Total time: 3–5 seconds. The widget appears and grows during that entire time, not just at the end.
| Concern | Naive "Claude returns HTML" | Generative UI |
|---|---|---|
| Separation of prose vs. artifact | String parsing, fragile | Protocol-level via tool call channels |
| When widget appears | After full response (~8s) | After ~30 chars of HTML (~1–2s) |
| Rendering during stream | Full innerHTML replace |
Morphdom diff, only changed nodes |
| Script execution | Silently broken | Node replacement after widget_final |
| Theming | Claude guesses hex values | Shared CSS variables, automatic |
| Design knowledge | Claude improvises | On-demand guideline injection |
| Widget → AI feedback | None (one-shot) | window.sendToAgent() → new Claude turn |
| Conversation memory | Lost after render | Full history preserved across interactions |
| Streaming feel | Binary: nothing → everything | Progressive: widget grows in real time |
The phrase "generative UI" could easily sound like marketing — as if it just means "AI writes HTML". But as this codebase shows, the architecture required to do it well involves a precise set of interlocking mechanisms:
- Structured tool calls to separate prose from visual artifacts at the protocol level
- Partial JSON parsing for live widget preview during streaming
- Morphdom for progressive DOM rendering without flicker
- Script node replacement for safe JavaScript execution
- Shared CSS variables for automatic design system inheritance
- Lazy guideline injection for token efficiency
window.sendToAgent()for a stateful, bidirectional interaction loop
Remove any one of these pieces and the experience degrades noticeably. Remove the partial JSON parser and the widget only appears after Claude finishes writing it. Remove morphdom and the widget flickers on every streaming update. Remove CSS variables and every widget looks like a different app. Remove sendToAgent and the widgets are dead static screenshots.

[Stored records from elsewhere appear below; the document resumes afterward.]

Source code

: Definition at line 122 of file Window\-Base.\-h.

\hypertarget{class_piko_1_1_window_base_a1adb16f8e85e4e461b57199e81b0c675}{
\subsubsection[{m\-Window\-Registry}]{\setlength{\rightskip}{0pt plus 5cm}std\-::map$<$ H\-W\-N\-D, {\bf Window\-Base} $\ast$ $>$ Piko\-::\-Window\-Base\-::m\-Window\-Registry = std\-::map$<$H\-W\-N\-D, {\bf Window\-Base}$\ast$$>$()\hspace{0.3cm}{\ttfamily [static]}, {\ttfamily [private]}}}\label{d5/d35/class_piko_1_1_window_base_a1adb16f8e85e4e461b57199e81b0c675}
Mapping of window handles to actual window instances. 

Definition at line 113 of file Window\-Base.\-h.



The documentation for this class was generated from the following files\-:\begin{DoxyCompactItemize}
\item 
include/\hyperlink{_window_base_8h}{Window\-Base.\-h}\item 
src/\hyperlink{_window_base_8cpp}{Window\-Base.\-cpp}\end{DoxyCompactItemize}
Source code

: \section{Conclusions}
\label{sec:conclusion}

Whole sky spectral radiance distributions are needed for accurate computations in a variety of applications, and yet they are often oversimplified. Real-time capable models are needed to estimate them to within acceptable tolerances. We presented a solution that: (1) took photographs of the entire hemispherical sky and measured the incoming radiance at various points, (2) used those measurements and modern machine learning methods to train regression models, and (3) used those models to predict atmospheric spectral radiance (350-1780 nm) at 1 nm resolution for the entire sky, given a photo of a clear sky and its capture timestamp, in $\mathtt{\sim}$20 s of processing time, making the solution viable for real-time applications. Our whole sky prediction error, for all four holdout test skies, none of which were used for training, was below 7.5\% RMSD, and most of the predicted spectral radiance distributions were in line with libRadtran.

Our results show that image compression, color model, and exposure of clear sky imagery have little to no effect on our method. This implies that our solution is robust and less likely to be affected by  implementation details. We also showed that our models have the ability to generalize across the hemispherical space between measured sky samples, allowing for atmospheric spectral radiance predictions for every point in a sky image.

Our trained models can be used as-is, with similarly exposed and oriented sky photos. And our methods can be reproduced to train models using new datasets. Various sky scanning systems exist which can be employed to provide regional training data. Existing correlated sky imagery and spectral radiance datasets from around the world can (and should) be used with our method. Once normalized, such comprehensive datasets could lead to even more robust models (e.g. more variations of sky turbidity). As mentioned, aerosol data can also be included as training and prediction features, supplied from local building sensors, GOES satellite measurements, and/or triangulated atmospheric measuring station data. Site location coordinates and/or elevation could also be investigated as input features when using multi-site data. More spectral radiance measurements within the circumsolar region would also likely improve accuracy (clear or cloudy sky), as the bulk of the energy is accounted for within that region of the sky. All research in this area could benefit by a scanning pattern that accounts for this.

The genius of this ~800-line codebase is that it makes all of these mechanisms invisible to Claude. Claude doesn't know about morphdom. It doesn't know about SSE. It doesn't know about runScripts(). It just writes an HTML fragment into a tool argument, following a handful of rules it was told to follow. The entire infrastructure — the partial JSON parser, the debounced renderer, the script executor, the shared design system — operates silently beneath it.
That's the engineering challenge of generative UI: building infrastructure that's sophisticated enough to handle everything the browser needs, but invisible enough that the model can write simple HTML and have it just work.